Afterwards, they breakfasted on the balcony, looking out over the High City. Kathy had refused, on a matter of principle, to hire any servants, although she was technically entitled to hundreds of assistants. It was hard enough finding competent and trustworthy people to man her offices in the High City, let alone finding someone to keep her apartment in order, and so she tended to either make her own breakfast or eat in one of the office dining rooms. Cordova didn’t complain about her cooking — she rather enjoyed cooking, although she would never have admitted it to her family — and it provided a nice opportunity to be together. She knew that she should check her terminal, knowing that there would be hundreds of messages for her to wade through, but she couldn’t be bothered. In her experience, nine messages out of ten could wait, or could be passed on to a subordinate.

“I’m surprised you didn’t take the 5th Squadron when Colin offered it to you,” she said, finally, having exhausted all other topics of conversation. “It did need a commanding officer who actually knows what he’s doing.”

“It’s been years since I commanded an Imperial Navy squadron,” Cordova said. “The Volunteer Fleet was much easier, not least because we all knew how far we could go with each other, but they’re now spilt up and helping to move goods from one side of the Empire to the other…”

Kathy nodded grimly. It was another problem. The Thousand Families had been working for years to bring all of the independent shippers under their control, not least because they forced the Family-owned shipping lines to keep their prices down. The early stages of the rebellion had seen thousands of freighters desert the Families and join the Shadow Fleet, serving as its logistics chain, and now that Earth had fallen, the shipping lines were coming apart at the seams. There might have been a few thousand Captains still willing to serve in the shipping lines, in exchange for better treatment and funding, but the vast majority preferred to work for themselves. The net result was that the shipping lanes were either crowded or almost deserted, hammering away at the economic links that bound the Empire together. The upsurge in piracy didn’t help. The Imperial Navy was running around, trying to establish a convoy system, but merchant skippers didn’t like running in convoys and preferred to trust their luck. It wasn’t a winning move.

“And besides, not all of the spit and polish brigade trust me,” Cordova added. “They’ve seen enough pirate ships to think that the Random Numbers would have been the same, so…”
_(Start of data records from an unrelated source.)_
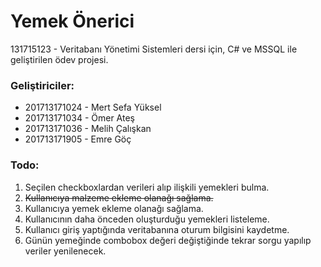 
# Yemek Önerici

131715123 - Veritabanı Yönetimi Sistemleri dersi için, C# ve MSSQL ile geliştirilen ödev projesi.

### Geliştiriciler:
 - 201713171024 - Mert Sefa Yüksel 
 - 201713171034 - Ömer Ateş
 - 201713171036 - Melih Çalışkan
 - 201713171905 - Emre Göç

### Todo:

 1. Seçilen checkboxlardan verileri alıp ilişkili yemekleri bulma.
 2. ~~Kullanıcıya malzeme ekleme olanağı sağlama.~~
 3. Kullanıcıya yemek ekleme olanağı sağlama.
 4. Kullanıcının daha önceden oluşturduğu yemekleri listeleme.
 5. Kullanıcı giriş yaptığında veritabanına oturum bilgisini kaydetme.
 6. Günün yemeğinde combobox değeri değiştiğinde tekrar sorgu yapılıp veriler yenilenecek.
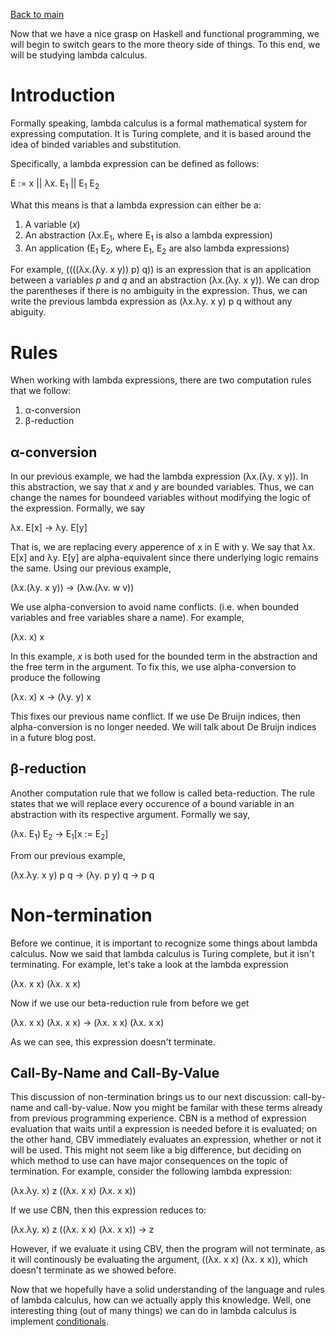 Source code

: [Back to main](https://jd-anabi.github.io/functional-programming/)

Now that we have a nice grasp on Haskell and functional programming, we will begin to 
switch gears to the more theory side of things. To this end, we will be studying 
lambda calculus.

# Introduction
Formally speaking, lambda calculus is a formal mathematical system for 
expressing computation. It is Turing complete, and it is based around the idea of 
binded variables and substitution. 

Specifically, a lambda expression can be defined as follows:

E := x || &lambda;x. E<sub>1</sub> || E<sub>1</sub> E<sub>2</sub> 

What this means is that a lambda expression can either be a: 
1. A variable (*x*)
2. An abstraction (&lambda;x.E<sub>1</sub>, where E<sub>1</sub> is also a lambda expression)
2. An application (E<sub>1</sub> E<sub>2</sub>, where E<sub>1</sub>, E<sub>2</sub> are also lambda expressions)

For example, ((((&lambda;x.(&lambda;y. x y)) p) q)) is an expression that is an application between a variables *p* and 
*q* and an abstraction (&lambda;x.(&lambda;y. x y)). We can drop the parentheses if there is no ambiguity in the expression. 
Thus, we can write the previous lambda expression as (&lambda;x.&lambda;y. x y) p q without any abiguity.

# Rules
When working with lambda expressions, there are two computation rules that we follow:
1. &alpha;-conversion
2. &beta;-reduction

## &alpha;-conversion
In our previous example, we had the lambda expression (&lambda;x.(&lambda;y. x y)). In this abstraction, 
we say that *x* and *y* are bounded variables. Thus, we can change the names for boundeed variables 
without modifying the logic of the expression. Formally, we say  

&lambda;x. E[x] &rarr; &lambda;y. E[y]

That is, we are replacing every apperence of x in E with y. We say that &lambda;x. E[x] and &lambda;y. E[y] 
are alpha-equivalent since there underlying logic remains the same. Using our previous example, 

(&lambda;x.(&lambda;y. x y)) &rarr; (&lambda;w.(&lambda;v. w v))

We use alpha-conversion to avoid name conflicts. (i.e. when bounded variables and free variables share a name). For example, 

(&lambda;x. x) x

In this example, *x* is both used for the bounded term in the abstraction and the free term in the argument. To fix this, 
we use alpha-conversion to produce the following 

(&lambda;x. x) x &rarr; (&lambda;y. y) x

This fixes our previous name conflict. If we use De Bruijn indices, then alpha-conversion is no longer needed. We will talk about 
De Bruijn indices in a future blog post.

## &beta;-reduction
Another computation rule that we follow is called beta-reduction. The rule states that we will replace every 
occurence of a bound variable in an abstraction with its respective argument. Formally we say,

(&lambda;x. E<sub>1</sub>) E<sub>2</sub> &rarr; E<sub>1</sub>[x := E<sub>2</sub>]

From our previous example, 

(&lambda;x.&lambda;y. x y) p q &rarr; (&lambda;y. p y) q &rarr; p q

# Non-termination
Before we continue, it is important to recognize some things about lambda calculus. Now we said that lambda calculus is Turing complete, 
but it isn't terminating. For example, let's take a look at the lambda expression 

(&lambda;x. x x) (&lambda;x. x x)

Now if we use our beta-reduction rule from before we get 

(&lambda;x. x x) (&lambda;x. x x) &rarr; (&lambda;x. x x) (&lambda;x. x x)

As we can see, this expression doesn't terminate. 

## Call-By-Name and Call-By-Value
This discussion of non-termination brings us to our next discussion: call-by-name and call-by-value. Now you might be familar with 
these terms already from previous programming experience. CBN is a method of expression evaluation that waits until a expression 
is needed before it is evaluated; on the other hand, CBV immediately evaluates an expression, whether or not it will be used. This 
might not seem like a big difference, but deciding on which method to use can have major consequences on the topic of termination. 
For example, consider the following lambda expression:

(&lambda;x.&lambda;y. x) z ((&lambda;x. x x) (&lambda;x. x x))

If we use CBN, then this expression reduces to: 

(&lambda;x.&lambda;y. x) z ((&lambda;x. x x) (&lambda;x. x x)) &rarr; z

However, if we evaluate it using CBV, then the program will not terminate, as it will continously be evaluating the argument, 
((&lambda;x. x x) (&lambda;x. x x)), which doesn't terminate as we showed before.

Now that we hopefully have a solid understanding of the language and rules of lambda calculus, how can we actually apply this knowledge. 
Well, one interesting thing (out of many things) we can do in lambda calculus is implement [conditionals](https://jd-anabi.github.io/functional-programming/lambda-calculus-conditionals).
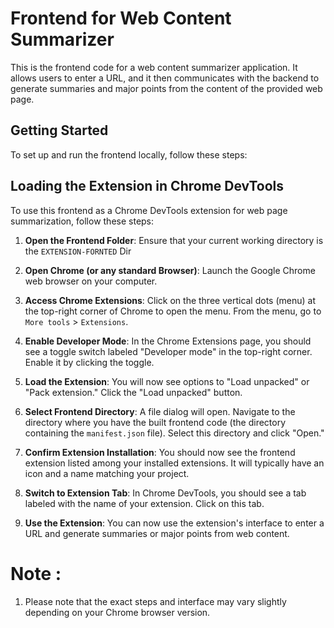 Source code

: # Frontend for Web Content Summarizer

This is the frontend code for a web content summarizer application. It allows users to enter a URL, and it then communicates with the backend to generate summaries and major points from the content of the provided web page.

## Getting Started

To set up and run the frontend locally, follow these steps:

## Loading the Extension in Chrome DevTools

To use this frontend as a Chrome DevTools extension for web page summarization, follow these steps:

1. **Open the Frontend Folder**: Ensure that your current working directory is the `EXTENSION-FORNTED` Dir

2. **Open Chrome (or any standard Browser)**: Launch the Google Chrome web browser on your computer.

3. **Access Chrome Extensions**: Click on the three vertical dots (menu) at the top-right corner of Chrome to open the menu. From the menu, go to `More tools` > `Extensions`.

4. **Enable Developer Mode**: In the Chrome Extensions page, you should see a toggle switch labeled "Developer mode" in the top-right corner. Enable it by clicking the toggle.

5. **Load the Extension**: You will now see options to "Load unpacked" or "Pack extension." Click the "Load unpacked" button.

6. **Select Frontend Directory**: A file dialog will open. Navigate to the directory where you have the built frontend code (the directory containing the `manifest.json` file). Select this directory and click "Open."

7. **Confirm Extension Installation**: You should now see the frontend extension listed among your installed extensions. It will typically have an icon and a name matching your project.

9. **Switch to Extension Tab**: In Chrome DevTools, you should see a tab labeled with the name of your extension. Click on this tab.

10. **Use the Extension**: You can now use the extension's interface to enter a URL and generate summaries or major points from web content.


# Note :

1. Please note that the exact steps and interface may vary slightly depending on your Chrome browser version. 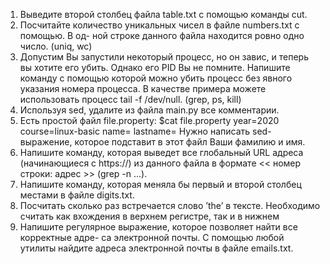 1. Выведите второй столбец файла table.txt с помощью команды cut.
2. Посчитайте количество уникальных чисел в файле numbers.txt с помощью. В од-
ной строке данного файла находится ровно одно число. (uniq, wc)
3. Допустим Вы запустили некоторый процесс, но он завис, и теперь вы хотите его
убить. Однако его PID Вы не помните. Напишите команду с помощью которой
можно убить процесс без явного указания номера процесса. В качестве примера
можете использовать процесс tail -f /dev/null. (grep, ps, kill)
4. Используя sed, удалите из файла main.py все комментарии.
5. Есть простой файл file.property:
$cat file.property
year=2020
course=linux-basic
name=
lastname=
Нужно написать sed-выражение, которое подставит в этот файл Ваши фамилию
и имя.
6. Напишите команду, которая выведет все глобальный URL адреса (начинающиеся
с https://) из данного файла в формате << номер строки: адрес >> (grep -n ...).
7. Напишите команду, которая меняла бы первый и второй столбец местами в файле
digits.txt.
8. Посчитать сколько раз встречается слово ’the’ в тексте. Необходимо считать как
вхождения в верхнем регистре, так и в нижнем
9. Напишите регулярное выражение, которое позволяет найти все корректные адре-
са электронной почты. С помощью любой утилиты найдите адреса электронной
почты в файле emails.txt. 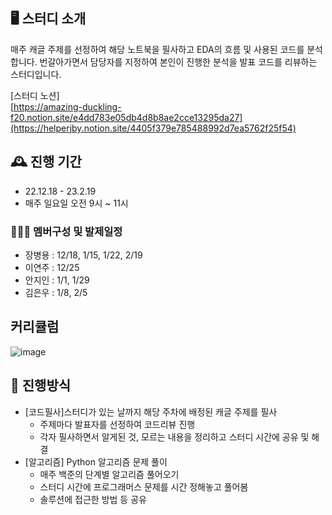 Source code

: ## 🖥️ 스터디 소개
매주 캐글 주제를 선정하여 해당 노트북을 필사하고 EDA의 흐름 및 사용된 코드를 분석합니다.
번갈아가면서 담당자를 지정하여 본인이 진행한 분석을 발표 코드를 리뷰하는 스터디입니다.

[스터디 노션]  
[https://amazing-duckling-f20.notion.site/e4dd783e05db4d8b8ae2cce13295da27](https://helperjby.notion.site/4405f379e785488992d7ea5762f25f54)
<br>

## 🕰️ 진행 기간
* 22.12.18 - 23.2.19
* 매주 일요일 오전 9시 ~ 11시

### 🧑‍🤝‍🧑 멤버구성 및 발제일정
 - 장병용 : 12/18, 1/15, 1/22, 2/19
 - 이연주 : 12/25
 - 안지인 : 1/1, 1/29
 - 김은우 : 1/8, 2/5


## 커리큘럼
![image](https://github.com/helperjby/kaggle-study_221218-230219/assets/69462995/55ddc6bc-41df-4081-b492-35faf0dfb610)
## 📌 진행방식
* [코드필사]스터디가 있는 날까지 해당 주차에 배정된 캐글 주제를 필사
    * 주제마다 발표자를 선정하여 코드리뷰 진행
    * 각자 필사하면서 알게된 것, 모르는 내용을 정리하고 스터디 시간에 공유 및 해결
* [알고리즘] Python 알고리즘 문제 풀이
    * 매주 백준의 단계별 알고리즘 풀어오기
    * 스터디 시간에 프로그래머스 문제를 시간 정해놓고 풀어봄
    * 솔루션에 접근한 방법 등 공유 


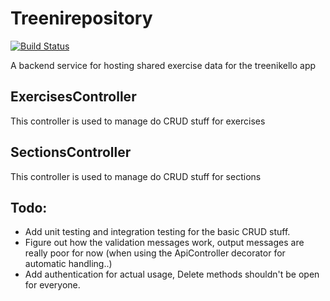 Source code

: 
# Treenirepository
[![Build Status](https://travis-ci.org/rutiini/Treenirepository.svg?branch=master)](https://travis-ci.org/rutiini/Treenirepository)

A backend service for hosting shared exercise data for the treenikello app

## ExercisesController

This controller is used to manage do CRUD stuff for exercises

## SectionsController

This controller is used to manage do CRUD stuff for sections

## Todo:
- Add unit testing and integration testing for the basic CRUD stuff.
- Figure out how the validation messages work, output messages are really poor for now (when using the ApiController decorator for automatic handling..)
- Add authentication for actual usage, Delete methods shouldn't be open for everyone.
He shrugged. “And besides, I’m more use here,” he concluded. He gave her a wink that would have had him jailed on some of the more repressive planets. “You’re here, after all.”

Kathy smiled, almost sadly. She knew, deep inside, that as far as Cordova was concerned, she was just a mistress. Space was his one true love and he couldn’t bear to be parted from her for long. One day, he would take his cruiser and set off to travel the depths of space again, leaving her behind. She didn’t hold it against him. She’d been the same herself once.

Her terminal buzzed before she could speak. “It’s probably someone with a hangnail,” she said, opening the small black unit and scanning the message when it blinked up in the holographic field. She’d sacked assistants who had sent her urgent messages before about nothing important. “I wonder…”

She scowled. “It’s an urgent summons to the Council,” she said, finally. “That probably means bad news.” She picked up her cup of tea and drank it quickly. “Coming?”